══ The data ══

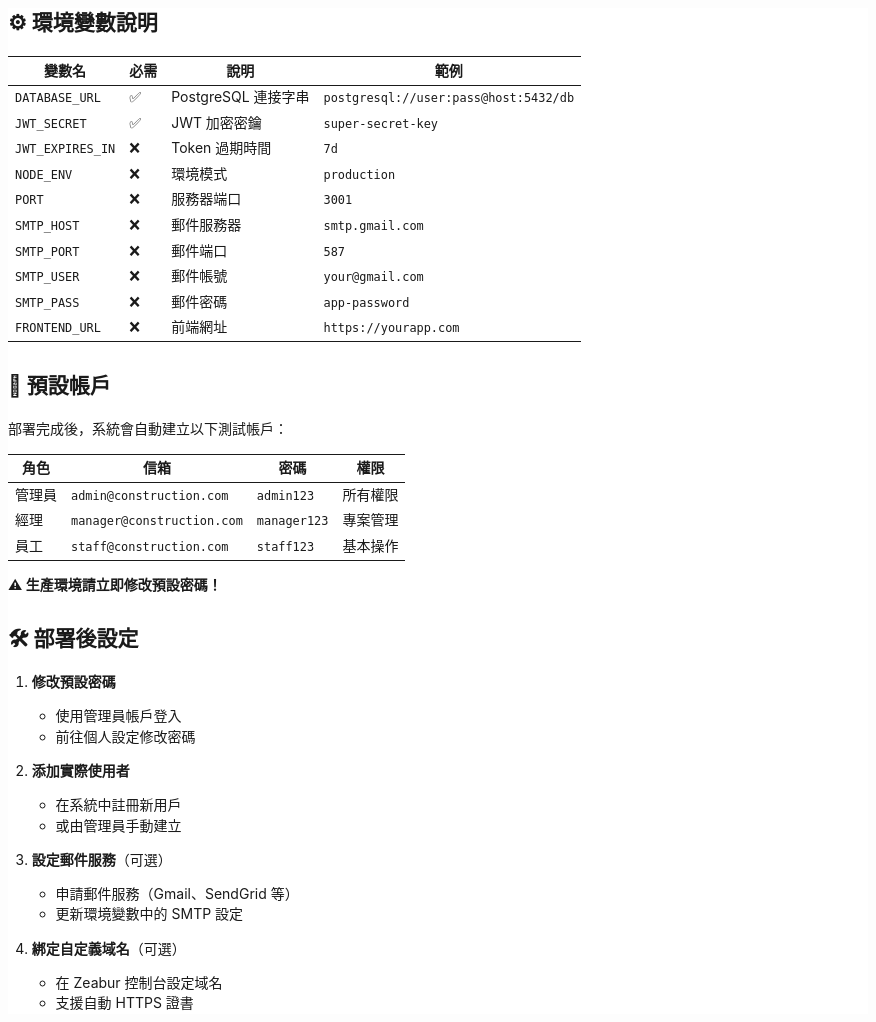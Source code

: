 ## ⚙️ 環境變數說明

| 變數名 | 必需 | 說明 | 範例 |
|--------|------|------|------|
| `DATABASE_URL` | ✅ | PostgreSQL 連接字串 | `postgresql://user:pass@host:5432/db` |
| `JWT_SECRET` | ✅ | JWT 加密密鑰 | `super-secret-key` |
| `JWT_EXPIRES_IN` | ❌ | Token 過期時間 | `7d` |
| `NODE_ENV` | ❌ | 環境模式 | `production` |
| `PORT` | ❌ | 服務器端口 | `3001` |
| `SMTP_HOST` | ❌ | 郵件服務器 | `smtp.gmail.com` |
| `SMTP_PORT` | ❌ | 郵件端口 | `587` |
| `SMTP_USER` | ❌ | 郵件帳號 | `your@gmail.com` |
| `SMTP_PASS` | ❌ | 郵件密碼 | `app-password` |
| `FRONTEND_URL` | ❌ | 前端網址 | `https://yourapp.com` |

## 🔐 預設帳戶

部署完成後，系統會自動建立以下測試帳戶：

| 角色 | 信箱 | 密碼 | 權限 |
|------|------|------|------|
| 管理員 | `admin@construction.com` | `admin123` | 所有權限 |
| 經理 | `manager@construction.com` | `manager123` | 專案管理 |
| 員工 | `staff@construction.com` | `staff123` | 基本操作 |

**⚠️ 生產環境請立即修改預設密碼！**

## 🛠️ 部署後設定

1. **修改預設密碼**
   - 使用管理員帳戶登入
   - 前往個人設定修改密碼

2. **添加實際使用者**
   - 在系統中註冊新用戶
   - 或由管理員手動建立

3. **設定郵件服務**（可選）
   - 申請郵件服務（Gmail、SendGrid 等）
   - 更新環境變數中的 SMTP 設定

4. **綁定自定義域名**（可選）
   - 在 Zeabur 控制台設定域名
   - 支援自動 HTTPS 證書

═══

What you have to do
Report every line in the data that holds "construction", copying each one.

Your response
| 管理員 | `admin@construction.com` | `admin123` | 所有權限 |
| 經理 | `manager@construction.com` | `manager123` | 專案管理 |
| 員工 | `staff@construction.com` | `staff123` | 基本操作 |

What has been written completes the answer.